Inaccurate pitch_tolerance in transcription.precision_recall_f1_overlap

ax-le commented 5 years ago

Computing transcription.precision_recall_f1_overlap([...], pitch_tolerance = 30) gives lower statistical outputs than with the default value of pitch_tolerance, transcription.precision_recall_f1_overlap([...], pitch_tolerance = 50) in my examples. (For example, F-measure is equal to 0.379 with a pitch_tolerance set to 30 and to 0.396 when pitch_tolerance is set to 50). However, my estimated pitches are midi-scale integers, so as my ground truth. In that sense, the minimal positive gap between an estimated pitch and the ground truth is a semi-tone, or 100 cents. Hence, a tolerance smaller than 100 cents shouldn't affect the statistical outputs. I highly suspect a rounding operation misleading the pitch comparison.
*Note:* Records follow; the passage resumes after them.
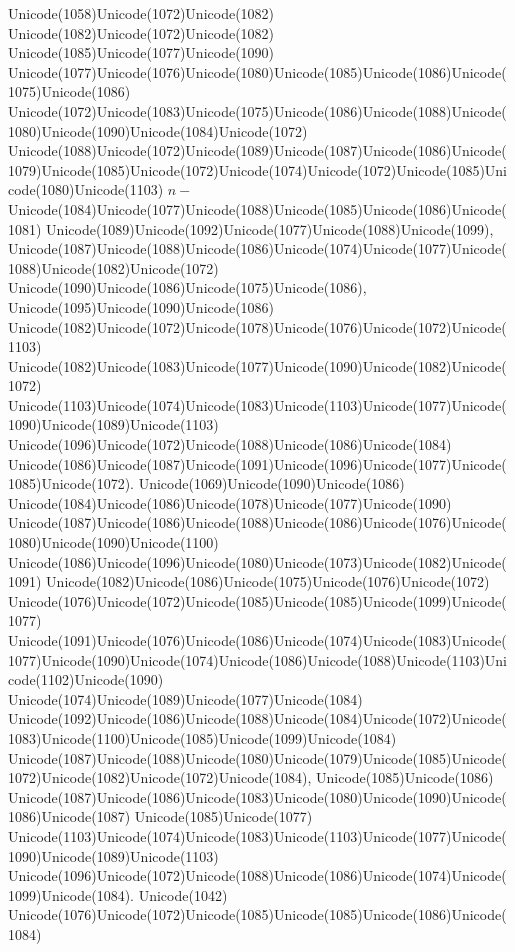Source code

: \documentclass[a4paper,11pt]{report}
\begin{document}
{{{\begin{Verbatim}[commandchars=!@|,fontsize=\small,frame=single,label=Пример]
\end{Verbatim}
 Unicode(1058)Unicode(1072)Unicode(1082)
Unicode(1082)Unicode(1072)Unicode(1082)
Unicode(1085)Unicode(1077)Unicode(1090)
Unicode(1077)Unicode(1076)Unicode(1080)Unicode(1085)Unicode(1086)Unicode(1075)Unicode(1086)
Unicode(1072)Unicode(1083)Unicode(1075)Unicode(1086)Unicode(1088)Unicode(1080)Unicode(1090)Unicode(1084)Unicode(1072)
Unicode(1088)Unicode(1072)Unicode(1089)Unicode(1087)Unicode(1086)Unicode(1079)Unicode(1085)Unicode(1072)Unicode(1074)Unicode(1072)Unicode(1085)Unicode(1080)Unicode(1103) $n-$Unicode(1084)Unicode(1077)Unicode(1088)Unicode(1085)Unicode(1086)Unicode(1081)
Unicode(1089)Unicode(1092)Unicode(1077)Unicode(1088)Unicode(1099),
Unicode(1087)Unicode(1088)Unicode(1086)Unicode(1074)Unicode(1077)Unicode(1088)Unicode(1082)Unicode(1072)
Unicode(1090)Unicode(1086)Unicode(1075)Unicode(1086),
Unicode(1095)Unicode(1090)Unicode(1086)
Unicode(1082)Unicode(1072)Unicode(1078)Unicode(1076)Unicode(1072)Unicode(1103)
Unicode(1082)Unicode(1083)Unicode(1077)Unicode(1090)Unicode(1082)Unicode(1072)
Unicode(1103)Unicode(1074)Unicode(1083)Unicode(1103)Unicode(1077)Unicode(1090)Unicode(1089)Unicode(1103)
Unicode(1096)Unicode(1072)Unicode(1088)Unicode(1086)Unicode(1084)
Unicode(1086)Unicode(1087)Unicode(1091)Unicode(1096)Unicode(1077)Unicode(1085)Unicode(1072).
Unicode(1069)Unicode(1090)Unicode(1086)
Unicode(1084)Unicode(1086)Unicode(1078)Unicode(1077)Unicode(1090)
Unicode(1087)Unicode(1086)Unicode(1088)Unicode(1086)Unicode(1076)Unicode(1080)Unicode(1090)Unicode(1100)
Unicode(1086)Unicode(1096)Unicode(1080)Unicode(1073)Unicode(1082)Unicode(1091)
Unicode(1082)Unicode(1086)Unicode(1075)Unicode(1076)Unicode(1072)
Unicode(1076)Unicode(1072)Unicode(1085)Unicode(1085)Unicode(1099)Unicode(1077)
Unicode(1091)Unicode(1076)Unicode(1086)Unicode(1074)Unicode(1083)Unicode(1077)Unicode(1090)Unicode(1074)Unicode(1086)Unicode(1088)Unicode(1103)Unicode(1102)Unicode(1090)
Unicode(1074)Unicode(1089)Unicode(1077)Unicode(1084)
Unicode(1092)Unicode(1086)Unicode(1088)Unicode(1084)Unicode(1072)Unicode(1083)Unicode(1100)Unicode(1085)Unicode(1099)Unicode(1084)
Unicode(1087)Unicode(1088)Unicode(1080)Unicode(1079)Unicode(1085)Unicode(1072)Unicode(1082)Unicode(1072)Unicode(1084),
Unicode(1085)Unicode(1086)
Unicode(1087)Unicode(1086)Unicode(1083)Unicode(1080)Unicode(1090)Unicode(1086)Unicode(1087)
Unicode(1085)Unicode(1077)
Unicode(1103)Unicode(1074)Unicode(1083)Unicode(1103)Unicode(1077)Unicode(1090)Unicode(1089)Unicode(1103)
Unicode(1096)Unicode(1072)Unicode(1088)Unicode(1086)Unicode(1074)Unicode(1099)Unicode(1084).
Unicode(1042)
Unicode(1076)Unicode(1072)Unicode(1085)Unicode(1085)Unicode(1086)Unicode(1084)
}}}
\end{document}
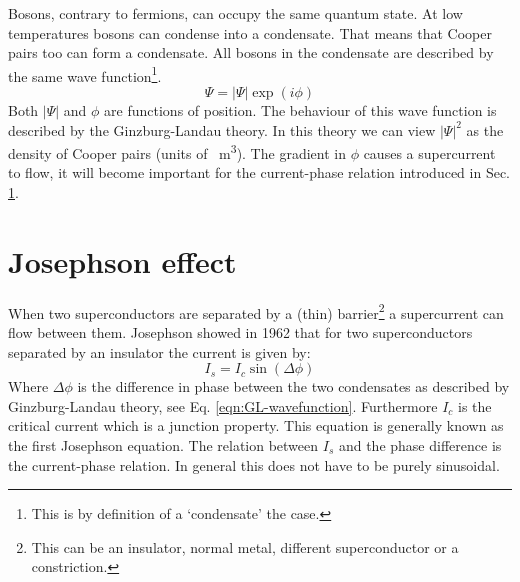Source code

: Bosons, contrary to fermions, can occupy the same quantum state. At low temperatures bosons can condense into a condensate. That  means that Cooper pairs too can form a condensate. All bosons in the condensate are described by the same wave function\footnote{This is by definition of a `condensate' the case.}.
\begin{equation}
	\Psi = \left|\Psi\right| \exp(i\phi)
	\label{eqn:GL-wavefunction}
\end{equation}
Both $\left|\Psi\right|$ and $\phi$ are functions of position. The behaviour of this wave function is described by the Ginzburg-Landau theory. In this theory we can view $|\Psi|^2$ as the density of Cooper pairs (units of \unit{\per\cubic\meter}). The gradient in $\phi$ causes a supercurrent to flow, it will become important for the current-phase relation introduced in Sec. \ref{sec:josephson-effect}.

\section{Josephson effect}
\label{sec:josephson-effect}
When two superconductors are separated by a (thin) barrier\footnote{This can be an insulator, normal metal, different superconductor or a constriction.} a supercurrent can flow between them. Josephson showed in 1962 that for two superconductors separated by an insulator the current is given by\cite{tinkhamIntroductionSuperconductivity}:
\begin{equation}
	I_s = I_c \sin(\Delta \phi)
\end{equation}
Where $\Delta \phi$ is the difference in phase between the two condensates as described by Ginzburg-Landau theory, see Eq. \ref{eqn:GL-wavefunction}. Furthermore $I_c$ is the critical current which is a junction property. This equation is generally known as the first Josephson equation. The relation between $I_s$ and the phase difference is the current-phase relation. In general this does not have to be purely sinusoidal\cite{golubovCurrentphaseRelationJosephson2004a}.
craffel commented 5 years ago

Thanks for reporting this. Can you provide a MWE or example files which reproduce the issue?

ax-le commented 5 years ago

Sure, here are two .txt files reference.txt and estimation.txt reproducing the issue. The first and second columns of the files contain respectively the onset and offset times, and the third ones the pitches. In my tests, offset times were ignored.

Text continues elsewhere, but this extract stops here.